A personal barrier: trying to control the other person
In many of my mediations, I hear the parties say things like, “That person needs to learn a lesson,” or, “I want to make sure he or she doesn’t do this to anybody else,” or “He or she clearly isn’t producing to the desired standard, so we must set tighter deadlines.”
It’s possible that any of those things could be true. But if you try to teach the other person a lesson, set excessively tight deadlines, etc., you’ll demand behaviors and outcomes that won’t solve the true problem. Even if the other person has no choice but to agree, their engagement, productivity and work performance will suffer.
Removing this barrier: taking control over what you have control of
In mediation, I see parties wanting to over-control others because they feel they don’t have enough control themselves. Again paradoxically, having institutional power doesn’t always mean believing one has control over a situation. So, ask yourself if you feel that the other person has too much control over the situation, or is endangering something that’s important to you.
People come to better resolutions to problems if they increase their sense of control in a genuine way. Ask yourself, what can I do? What can I control? How can I get for myself what I need, and protect myself? You probably know this already; once you remind yourself, you won’t feel as though you need to control the other person. And as a bonus, you’ll also be more aware of what you need in a resolution, and more able to get it for yourself.
An example of how this works
Here’s how you might do this. Suppose we have Maxwell, the CEO of a medium-size company with an IT department that isn’t delivering projects on schedule.
Frustrated with IT projects not being delivered on time, and knowing himself to be responsible for the company’s overall expenditures, Maxwell issues a mandate. Every Monday at 9 AM, every team leader must submit a report directly to him, detailing the state of each project they’re working on, and any additional resources they need to deliver on deadline.
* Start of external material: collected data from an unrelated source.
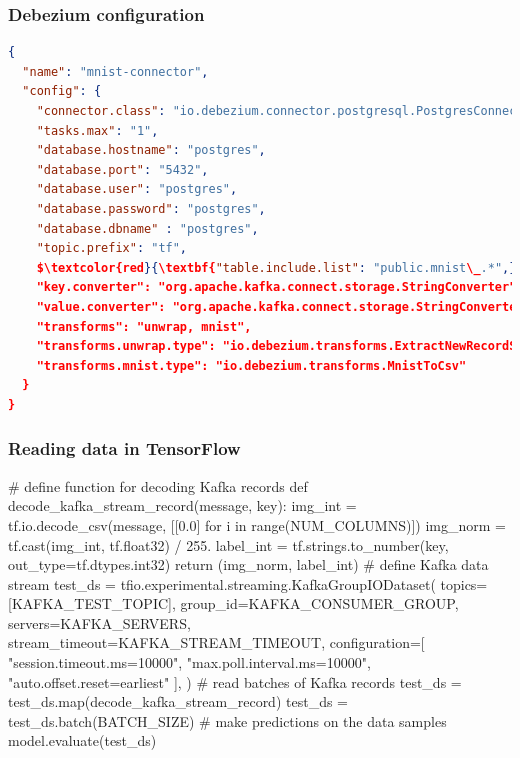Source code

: \documentclass[10pt,utf8]{beamer}
\begin{document}
\begin{frame}[fragile]
    \frametitle{Debezium configuration}
    \footnotesize
    \begin{lstlisting}[language=json, mathescape=true]
{
  "name": "mnist-connector",
  "config": {
    "connector.class": "io.debezium.connector.postgresql.PostgresConnector",
    "tasks.max": "1",
    "database.hostname": "postgres",
    "database.port": "5432",
    "database.user": "postgres",
    "database.password": "postgres",
    "database.dbname" : "postgres",
    "topic.prefix": "tf",
    $\textcolor{red}{\textbf{"table.include.list": "public.mnist\_.*",}}$
    "key.converter": "org.apache.kafka.connect.storage.StringConverter",
    "value.converter": "org.apache.kafka.connect.storage.StringConverter",
    "transforms": "unwrap, mnist",
    "transforms.unwrap.type": "io.debezium.transforms.ExtractNewRecordState",
    "transforms.mnist.type": "io.debezium.transforms.MnistToCsv"
  }
} 
     \end{lstlisting}
\end{frame}

\begin{frame}[fragile]
    \frametitle{Reading data in TensorFlow}
    \vspace{-0.2cm}
    \footnotesize
    \begin{python}
# define function for decoding Kafka records
def decode_kafka_stream_record(message, key):
    img_int = tf.io.decode_csv(message, [[0.0] for i in range(NUM_COLUMNS)])
    img_norm = tf.cast(img_int, tf.float32) / 255.
    label_int = tf.strings.to_number(key, out_type=tf.dtypes.int32)
    return (img_norm, label_int)
# define Kafka data stream
test_ds = tfio.experimental.streaming.KafkaGroupIODataset(
    topics=[KAFKA_TEST_TOPIC],
    group_id=KAFKA_CONSUMER_GROUP,
    servers=KAFKA_SERVERS,
    stream_timeout=KAFKA_STREAM_TIMEOUT,
    configuration=[
        "session.timeout.ms=10000",
        "max.poll.interval.ms=10000",
        "auto.offset.reset=earliest"
    ],
)
# read batches of Kafka records
test_ds = test_ds.map(decode_kafka_stream_record)
test_ds = test_ds.batch(BATCH_SIZE)
# make predictions on the data samples
model.evaluate(test_ds)
    \end{python}
\end{frame}
\end{document}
Failure to do this, or preventing someone from doing this, will result in immediate dismissal (what HR would have to say about this, he doesn’t know).
Will this solve the problem of IT projects not being delivered on deadline? Of course not. Like the majority of CEOs, Maxwell has no experience in IT. He’s taking his (justified) frustration with cost overages and project delays, and using it to exert harmful control.
He would exercise better responsibility for the company’s expenditures, and deal with the issue of unmet deadlines, if he would ask IT if there are better ways to do what they’re doing. He’d probably hear that they need to change their software development methodology, that using an incremental development method or Agile would produce better results than the waterfall methodology they’re currently using.
Abandon seeking control, and solve the true problem
Next time you’re trying to resolve a problem with someone and it isn’t working, ask yourself whether you’re exercising too much control over the other person. If you are, back off, control what you can control, and look for the true problem. Then resolve the true problem.